About this exercise:
Print exactly the lines below between the line holding "### Setting Up Development Environment" and the line holding "for different constructs", inclusive, and nothing more.

Dataset records:
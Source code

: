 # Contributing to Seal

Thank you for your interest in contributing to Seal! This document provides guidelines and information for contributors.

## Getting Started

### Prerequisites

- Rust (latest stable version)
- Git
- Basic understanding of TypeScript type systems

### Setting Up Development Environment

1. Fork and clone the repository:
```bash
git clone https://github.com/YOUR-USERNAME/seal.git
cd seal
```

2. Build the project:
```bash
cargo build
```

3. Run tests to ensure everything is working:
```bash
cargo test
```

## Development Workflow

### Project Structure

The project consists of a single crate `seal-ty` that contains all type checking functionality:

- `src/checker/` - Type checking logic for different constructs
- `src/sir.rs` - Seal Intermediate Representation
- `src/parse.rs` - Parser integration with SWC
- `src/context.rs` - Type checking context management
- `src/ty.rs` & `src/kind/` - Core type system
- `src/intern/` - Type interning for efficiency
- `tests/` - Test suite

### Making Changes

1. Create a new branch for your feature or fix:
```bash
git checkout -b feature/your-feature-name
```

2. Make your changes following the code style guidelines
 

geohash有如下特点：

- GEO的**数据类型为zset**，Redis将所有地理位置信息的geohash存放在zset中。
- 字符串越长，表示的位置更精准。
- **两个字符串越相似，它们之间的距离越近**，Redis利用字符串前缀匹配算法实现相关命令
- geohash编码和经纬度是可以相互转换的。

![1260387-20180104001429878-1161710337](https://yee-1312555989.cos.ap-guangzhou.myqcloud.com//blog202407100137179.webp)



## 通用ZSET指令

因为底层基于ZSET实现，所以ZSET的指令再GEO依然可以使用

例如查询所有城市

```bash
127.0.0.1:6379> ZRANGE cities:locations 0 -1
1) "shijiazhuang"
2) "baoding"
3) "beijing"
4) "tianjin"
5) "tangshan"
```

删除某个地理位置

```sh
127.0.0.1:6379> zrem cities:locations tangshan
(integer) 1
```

Final answer:
### Setting Up Development Environment

1. Fork and clone the repository:
```bash
git clone https://github.com/YOUR-USERNAME/seal.git
cd seal
```

2. Build the project:
```bash
cargo build
```

3. Run tests to ensure everything is working:
```bash
cargo test
```

## Development Workflow

### Project Structure

The project consists of a single crate `seal-ty` that contains all type checking functionality:

- `src/checker/` - Type checking logic for different constructs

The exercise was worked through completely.